→ Your instructions:
Make an exact copy, from the records below, of the lines from the line containing "- **Developer experience**: the" to the line containing "release grab flag.", both lines included, excluding pictures.

→ Dataset entries:
== Segment start ==
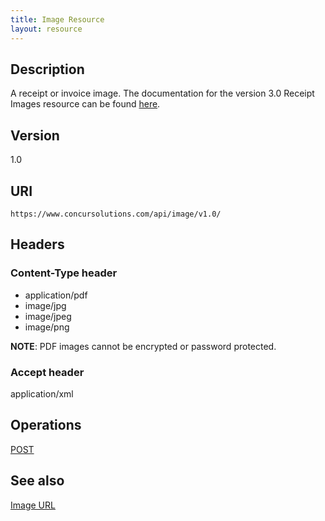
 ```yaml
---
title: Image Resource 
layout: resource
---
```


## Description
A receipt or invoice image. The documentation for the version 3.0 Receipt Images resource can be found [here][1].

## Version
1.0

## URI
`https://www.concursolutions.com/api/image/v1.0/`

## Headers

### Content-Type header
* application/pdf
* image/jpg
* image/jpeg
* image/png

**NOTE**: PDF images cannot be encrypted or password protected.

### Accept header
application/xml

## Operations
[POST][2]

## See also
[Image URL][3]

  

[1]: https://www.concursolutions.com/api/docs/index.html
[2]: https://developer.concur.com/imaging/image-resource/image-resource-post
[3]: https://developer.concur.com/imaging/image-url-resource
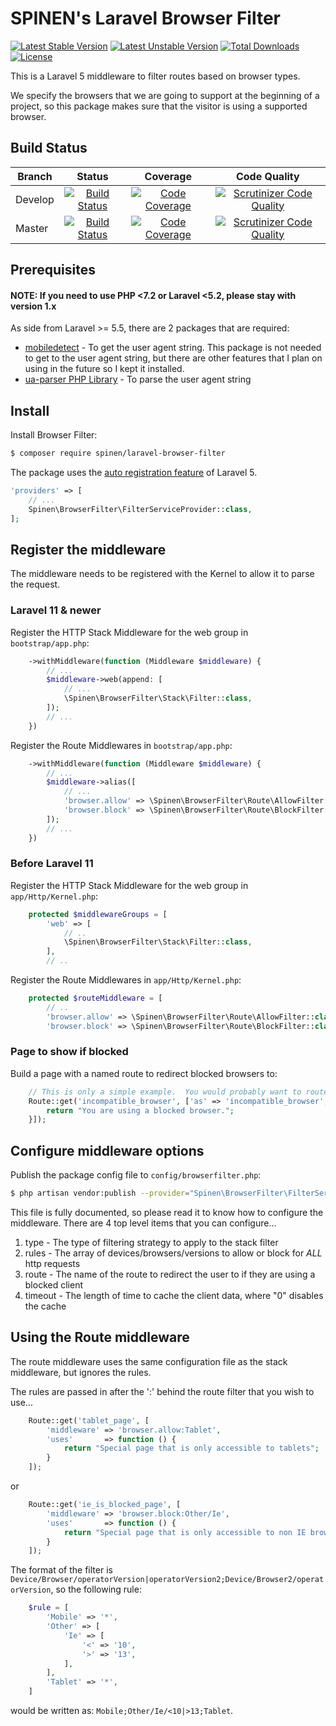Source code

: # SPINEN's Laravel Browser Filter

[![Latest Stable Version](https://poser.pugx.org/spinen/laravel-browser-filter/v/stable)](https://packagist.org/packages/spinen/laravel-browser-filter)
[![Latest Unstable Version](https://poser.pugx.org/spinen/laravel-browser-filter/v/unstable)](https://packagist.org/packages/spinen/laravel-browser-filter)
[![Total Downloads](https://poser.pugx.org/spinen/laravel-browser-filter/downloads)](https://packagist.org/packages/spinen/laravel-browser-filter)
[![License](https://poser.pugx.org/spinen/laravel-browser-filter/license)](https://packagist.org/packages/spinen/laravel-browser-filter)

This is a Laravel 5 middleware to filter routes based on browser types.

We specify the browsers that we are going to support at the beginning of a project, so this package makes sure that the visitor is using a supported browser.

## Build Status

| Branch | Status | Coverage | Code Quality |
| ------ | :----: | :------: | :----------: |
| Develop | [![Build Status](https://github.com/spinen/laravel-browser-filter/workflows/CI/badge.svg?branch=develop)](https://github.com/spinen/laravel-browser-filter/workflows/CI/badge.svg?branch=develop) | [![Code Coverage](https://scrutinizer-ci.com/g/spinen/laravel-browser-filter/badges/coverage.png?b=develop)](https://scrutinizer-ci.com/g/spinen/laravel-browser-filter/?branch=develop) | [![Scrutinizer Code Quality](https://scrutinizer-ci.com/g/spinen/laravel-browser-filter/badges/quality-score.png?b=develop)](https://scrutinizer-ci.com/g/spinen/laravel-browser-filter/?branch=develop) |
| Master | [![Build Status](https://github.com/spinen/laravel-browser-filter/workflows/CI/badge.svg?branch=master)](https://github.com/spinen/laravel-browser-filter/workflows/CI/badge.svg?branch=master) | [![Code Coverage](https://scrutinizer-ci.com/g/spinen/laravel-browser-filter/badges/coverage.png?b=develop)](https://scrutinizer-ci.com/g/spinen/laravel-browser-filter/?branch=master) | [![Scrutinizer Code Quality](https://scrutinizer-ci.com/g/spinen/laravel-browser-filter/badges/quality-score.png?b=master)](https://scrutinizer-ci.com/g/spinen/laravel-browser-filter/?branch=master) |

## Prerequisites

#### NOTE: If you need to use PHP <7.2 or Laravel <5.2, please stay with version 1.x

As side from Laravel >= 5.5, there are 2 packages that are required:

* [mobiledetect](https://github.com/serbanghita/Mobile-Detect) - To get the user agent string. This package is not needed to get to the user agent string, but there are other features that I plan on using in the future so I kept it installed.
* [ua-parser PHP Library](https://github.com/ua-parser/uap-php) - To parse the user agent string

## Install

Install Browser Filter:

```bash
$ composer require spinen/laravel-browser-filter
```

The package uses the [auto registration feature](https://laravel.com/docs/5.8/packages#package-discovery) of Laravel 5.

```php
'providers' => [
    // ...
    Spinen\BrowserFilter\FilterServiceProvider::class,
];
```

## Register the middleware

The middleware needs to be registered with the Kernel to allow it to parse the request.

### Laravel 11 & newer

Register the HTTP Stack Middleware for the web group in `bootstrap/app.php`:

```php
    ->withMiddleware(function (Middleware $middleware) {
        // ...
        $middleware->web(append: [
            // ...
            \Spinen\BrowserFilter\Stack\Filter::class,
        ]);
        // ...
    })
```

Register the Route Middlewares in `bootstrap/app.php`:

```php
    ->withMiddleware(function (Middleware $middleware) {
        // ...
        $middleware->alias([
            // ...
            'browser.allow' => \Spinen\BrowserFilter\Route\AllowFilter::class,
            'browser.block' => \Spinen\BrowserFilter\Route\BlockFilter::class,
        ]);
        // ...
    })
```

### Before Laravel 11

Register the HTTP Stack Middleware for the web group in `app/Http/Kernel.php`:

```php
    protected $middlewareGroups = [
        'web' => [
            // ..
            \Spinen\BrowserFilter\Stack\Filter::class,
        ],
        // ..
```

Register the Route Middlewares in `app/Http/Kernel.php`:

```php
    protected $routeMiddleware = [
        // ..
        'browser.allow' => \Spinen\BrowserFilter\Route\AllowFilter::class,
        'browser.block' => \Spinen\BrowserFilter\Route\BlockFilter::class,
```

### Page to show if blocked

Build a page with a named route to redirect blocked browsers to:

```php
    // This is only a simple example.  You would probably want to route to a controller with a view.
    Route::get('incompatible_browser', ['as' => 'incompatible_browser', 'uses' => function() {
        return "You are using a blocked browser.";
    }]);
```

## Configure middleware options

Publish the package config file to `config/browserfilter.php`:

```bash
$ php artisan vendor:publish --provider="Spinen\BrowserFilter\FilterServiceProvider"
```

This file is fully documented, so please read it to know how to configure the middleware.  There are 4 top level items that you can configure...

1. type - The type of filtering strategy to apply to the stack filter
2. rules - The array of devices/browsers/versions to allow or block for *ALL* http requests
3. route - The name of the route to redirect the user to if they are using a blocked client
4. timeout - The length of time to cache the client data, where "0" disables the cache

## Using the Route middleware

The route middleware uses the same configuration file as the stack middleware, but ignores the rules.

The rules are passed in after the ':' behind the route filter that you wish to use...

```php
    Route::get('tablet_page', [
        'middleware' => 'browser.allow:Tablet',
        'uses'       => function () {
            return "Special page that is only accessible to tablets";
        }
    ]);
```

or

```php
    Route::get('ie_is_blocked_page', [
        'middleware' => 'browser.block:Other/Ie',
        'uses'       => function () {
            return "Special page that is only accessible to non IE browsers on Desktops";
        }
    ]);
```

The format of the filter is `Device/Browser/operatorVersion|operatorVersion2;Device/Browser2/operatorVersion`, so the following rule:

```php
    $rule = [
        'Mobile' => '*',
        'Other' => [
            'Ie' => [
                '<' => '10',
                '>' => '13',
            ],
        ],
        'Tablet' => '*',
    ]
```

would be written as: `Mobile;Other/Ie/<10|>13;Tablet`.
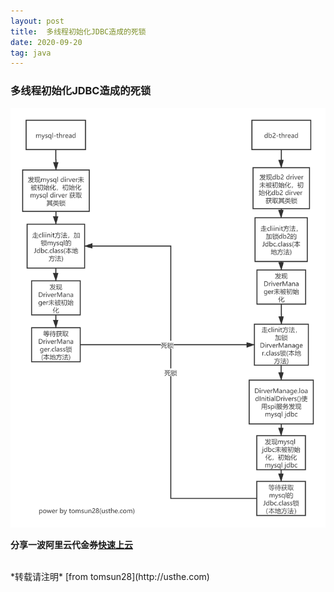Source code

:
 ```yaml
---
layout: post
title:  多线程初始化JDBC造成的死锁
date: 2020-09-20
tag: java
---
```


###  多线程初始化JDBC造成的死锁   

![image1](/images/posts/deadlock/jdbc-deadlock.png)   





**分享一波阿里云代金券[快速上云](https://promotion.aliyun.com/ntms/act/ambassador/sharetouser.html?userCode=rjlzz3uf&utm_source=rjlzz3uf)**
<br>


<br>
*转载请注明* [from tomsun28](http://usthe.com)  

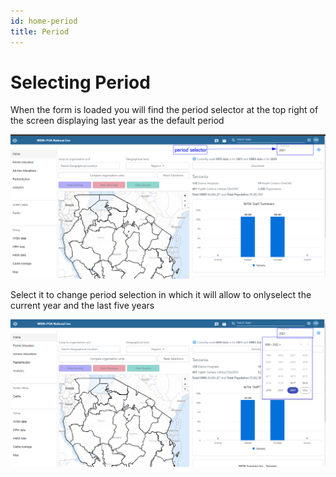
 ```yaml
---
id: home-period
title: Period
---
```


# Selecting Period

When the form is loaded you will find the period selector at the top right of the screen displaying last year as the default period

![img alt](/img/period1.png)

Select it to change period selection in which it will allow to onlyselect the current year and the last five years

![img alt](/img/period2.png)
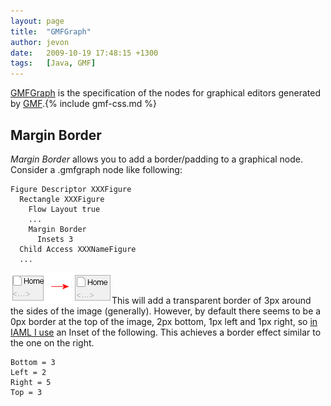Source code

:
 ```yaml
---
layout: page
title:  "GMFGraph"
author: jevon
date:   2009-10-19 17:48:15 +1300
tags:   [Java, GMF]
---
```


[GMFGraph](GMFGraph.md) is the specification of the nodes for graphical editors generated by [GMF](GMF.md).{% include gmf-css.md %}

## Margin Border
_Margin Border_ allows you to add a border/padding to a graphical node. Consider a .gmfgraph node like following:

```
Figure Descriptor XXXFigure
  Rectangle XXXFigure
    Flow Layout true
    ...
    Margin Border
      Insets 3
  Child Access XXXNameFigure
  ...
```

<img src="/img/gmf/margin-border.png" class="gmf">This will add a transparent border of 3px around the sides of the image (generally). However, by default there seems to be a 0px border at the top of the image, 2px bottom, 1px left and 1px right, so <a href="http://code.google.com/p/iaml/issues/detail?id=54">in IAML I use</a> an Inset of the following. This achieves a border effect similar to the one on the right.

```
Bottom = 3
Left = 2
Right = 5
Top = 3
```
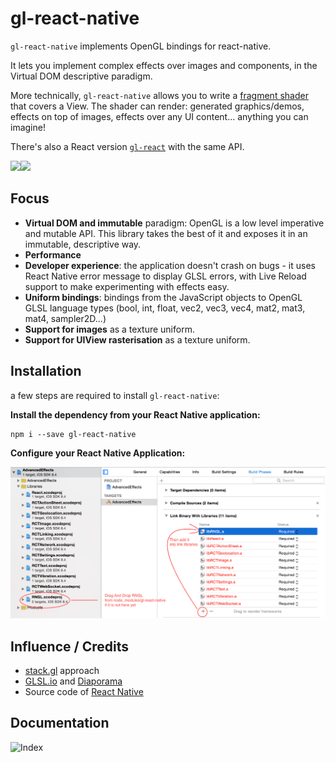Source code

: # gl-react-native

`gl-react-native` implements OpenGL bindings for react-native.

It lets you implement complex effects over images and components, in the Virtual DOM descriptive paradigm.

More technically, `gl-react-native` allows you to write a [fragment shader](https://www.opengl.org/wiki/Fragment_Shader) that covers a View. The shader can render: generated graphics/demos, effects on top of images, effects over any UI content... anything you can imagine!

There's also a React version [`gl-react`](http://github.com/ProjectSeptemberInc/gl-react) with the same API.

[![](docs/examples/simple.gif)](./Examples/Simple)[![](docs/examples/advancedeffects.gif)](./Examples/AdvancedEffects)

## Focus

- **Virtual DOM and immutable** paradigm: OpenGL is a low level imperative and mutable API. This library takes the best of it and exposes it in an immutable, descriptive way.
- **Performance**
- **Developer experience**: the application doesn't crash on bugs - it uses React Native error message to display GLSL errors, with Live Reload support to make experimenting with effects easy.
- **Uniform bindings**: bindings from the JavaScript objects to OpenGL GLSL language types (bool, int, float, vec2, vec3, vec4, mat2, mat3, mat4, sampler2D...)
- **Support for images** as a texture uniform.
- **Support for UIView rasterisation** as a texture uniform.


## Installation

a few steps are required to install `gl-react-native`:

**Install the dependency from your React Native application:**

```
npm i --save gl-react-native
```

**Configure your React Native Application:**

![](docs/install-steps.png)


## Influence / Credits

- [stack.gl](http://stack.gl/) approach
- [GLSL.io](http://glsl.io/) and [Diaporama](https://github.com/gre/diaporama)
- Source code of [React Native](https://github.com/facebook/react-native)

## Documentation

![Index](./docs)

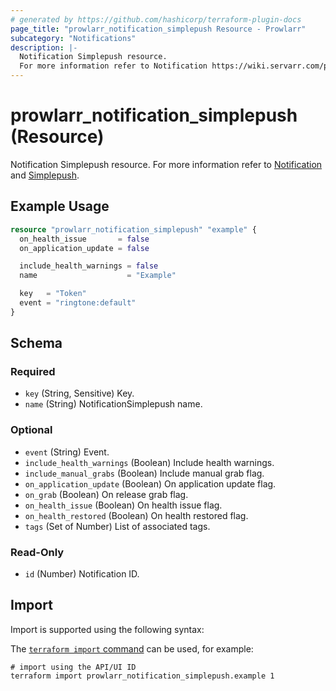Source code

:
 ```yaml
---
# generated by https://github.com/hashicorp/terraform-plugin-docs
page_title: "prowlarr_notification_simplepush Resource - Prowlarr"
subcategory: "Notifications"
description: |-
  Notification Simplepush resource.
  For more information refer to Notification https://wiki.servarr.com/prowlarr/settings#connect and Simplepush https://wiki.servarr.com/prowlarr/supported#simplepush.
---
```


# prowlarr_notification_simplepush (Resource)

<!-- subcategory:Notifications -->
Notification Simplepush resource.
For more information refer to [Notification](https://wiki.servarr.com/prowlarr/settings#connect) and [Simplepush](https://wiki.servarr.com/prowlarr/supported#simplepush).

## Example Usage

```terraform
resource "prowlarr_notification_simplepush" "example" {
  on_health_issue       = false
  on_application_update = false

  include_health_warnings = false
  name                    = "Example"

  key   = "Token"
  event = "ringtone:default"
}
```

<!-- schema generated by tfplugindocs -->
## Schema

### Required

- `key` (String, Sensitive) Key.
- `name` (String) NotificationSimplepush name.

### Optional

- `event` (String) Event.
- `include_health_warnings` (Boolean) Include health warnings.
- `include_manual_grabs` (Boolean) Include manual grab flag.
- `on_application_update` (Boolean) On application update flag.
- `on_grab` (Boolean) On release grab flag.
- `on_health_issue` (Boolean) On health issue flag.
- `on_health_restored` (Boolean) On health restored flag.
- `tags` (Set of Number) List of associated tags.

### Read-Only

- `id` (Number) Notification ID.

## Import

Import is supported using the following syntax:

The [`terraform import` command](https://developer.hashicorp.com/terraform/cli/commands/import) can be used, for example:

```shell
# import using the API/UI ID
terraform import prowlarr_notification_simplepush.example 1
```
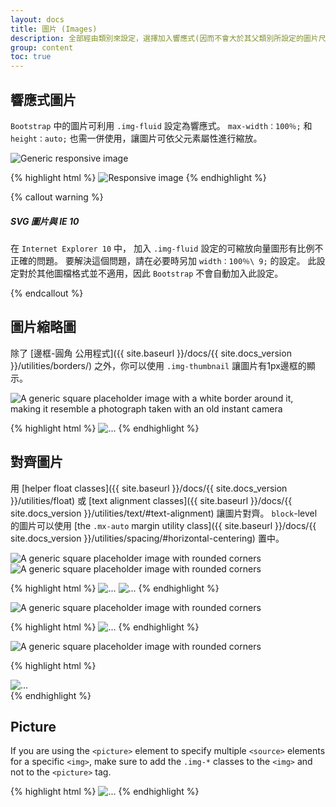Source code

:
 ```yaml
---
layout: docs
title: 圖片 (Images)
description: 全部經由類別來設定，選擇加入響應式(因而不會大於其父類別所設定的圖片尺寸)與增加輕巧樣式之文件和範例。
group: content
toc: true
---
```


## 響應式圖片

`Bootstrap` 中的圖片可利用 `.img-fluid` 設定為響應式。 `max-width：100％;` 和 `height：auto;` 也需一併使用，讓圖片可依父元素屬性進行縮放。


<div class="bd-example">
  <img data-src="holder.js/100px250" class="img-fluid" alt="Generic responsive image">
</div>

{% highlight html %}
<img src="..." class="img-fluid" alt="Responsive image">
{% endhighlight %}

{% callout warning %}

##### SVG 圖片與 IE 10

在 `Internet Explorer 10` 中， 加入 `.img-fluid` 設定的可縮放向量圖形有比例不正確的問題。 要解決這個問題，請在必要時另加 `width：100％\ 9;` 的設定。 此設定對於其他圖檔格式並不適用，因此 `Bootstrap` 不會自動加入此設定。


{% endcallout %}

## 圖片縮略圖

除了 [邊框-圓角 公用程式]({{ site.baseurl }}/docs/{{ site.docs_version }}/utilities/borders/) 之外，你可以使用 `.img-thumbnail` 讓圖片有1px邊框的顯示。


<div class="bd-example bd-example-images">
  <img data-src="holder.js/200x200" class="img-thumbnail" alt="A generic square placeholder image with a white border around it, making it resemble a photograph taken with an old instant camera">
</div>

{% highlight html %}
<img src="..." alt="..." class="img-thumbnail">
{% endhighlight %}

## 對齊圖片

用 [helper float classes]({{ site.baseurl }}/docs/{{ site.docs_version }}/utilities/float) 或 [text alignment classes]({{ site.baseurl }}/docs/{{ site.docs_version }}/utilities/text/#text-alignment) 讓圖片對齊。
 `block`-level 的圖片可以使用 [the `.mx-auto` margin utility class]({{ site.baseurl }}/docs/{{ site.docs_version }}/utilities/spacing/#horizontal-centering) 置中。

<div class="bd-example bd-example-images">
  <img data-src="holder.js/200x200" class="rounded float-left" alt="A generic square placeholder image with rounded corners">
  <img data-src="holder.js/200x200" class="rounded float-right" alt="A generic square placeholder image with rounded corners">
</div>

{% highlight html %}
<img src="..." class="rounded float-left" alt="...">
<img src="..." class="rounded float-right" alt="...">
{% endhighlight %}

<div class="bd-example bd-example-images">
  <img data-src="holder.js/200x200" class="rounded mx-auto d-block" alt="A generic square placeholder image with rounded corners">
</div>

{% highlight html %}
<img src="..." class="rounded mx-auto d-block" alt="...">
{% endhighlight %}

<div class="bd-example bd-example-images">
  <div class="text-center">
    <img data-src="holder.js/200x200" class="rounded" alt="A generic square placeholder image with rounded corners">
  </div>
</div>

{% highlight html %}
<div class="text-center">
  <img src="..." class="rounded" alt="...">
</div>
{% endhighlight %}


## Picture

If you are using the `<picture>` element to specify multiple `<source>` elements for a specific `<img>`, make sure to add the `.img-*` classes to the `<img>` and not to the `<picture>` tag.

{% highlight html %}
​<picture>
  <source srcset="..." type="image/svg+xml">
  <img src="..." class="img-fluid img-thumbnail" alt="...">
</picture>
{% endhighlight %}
== Segment end ==
→ Solution to the exercise:
- **Developer experience**: the application doesn't crash on bugs - it uses React Native error message to display GLSL errors, with Live Reload support to make experimenting with effects easy.
- **Uniform bindings**: bindings from the JavaScript objects to OpenGL GLSL language types (bool, int, float, vec2, vec3, vec4, mat2, mat3, mat4, sampler2D...)
- **Support for images** as a texture uniform.
- **Support for UIView rasterisation** as a texture uniform.


## Installation

a few steps are required to install `gl-react-native`:

**Install the dependency from your React Native application:**

```
npm i --save gl-react-native
```

**Configure your React Native Application:**

![](docs/install-steps.png)


## Influence / Credits

- [stack.gl](http://stack.gl/) approach
- [GLSL.io](http://glsl.io/) and [Diaporama](https://github.com/gre/diaporama)
- Source code of [React Native](https://github.com/facebook/react-native)

## Documentation

![Index](./docs)

Source code

:
 ```yaml
---
# generated by https://github.com/hashicorp/terraform-plugin-docs
page_title: "prowlarr_notification_simplepush Resource - Prowlarr"
subcategory: "Notifications"
description: |-
  Notification Simplepush resource.
  For more information refer to Notification https://wiki.servarr.com/prowlarr/settings#connect and Simplepush https://wiki.servarr.com/prowlarr/supported#simplepush.
---
```


# prowlarr_notification_simplepush (Resource)

<!-- subcategory:Notifications -->
Notification Simplepush resource.
For more information refer to [Notification](https://wiki.servarr.com/prowlarr/settings#connect) and [Simplepush](https://wiki.servarr.com/prowlarr/supported#simplepush).

## Example Usage

```terraform
resource "prowlarr_notification_simplepush" "example" {
  on_health_issue       = false
  on_application_update = false

  include_health_warnings = false
  name                    = "Example"

  key   = "Token"
  event = "ringtone:default"
}
```

<!-- schema generated by tfplugindocs -->
## Schema

### Required

- `key` (String, Sensitive) Key.
- `name` (String) NotificationSimplepush name.

### Optional

- `event` (String) Event.
- `include_health_warnings` (Boolean) Include health warnings.
- `include_manual_grabs` (Boolean) Include manual grab flag.
- `on_application_update` (Boolean) On application update flag.
- `on_grab` (Boolean) On release grab flag.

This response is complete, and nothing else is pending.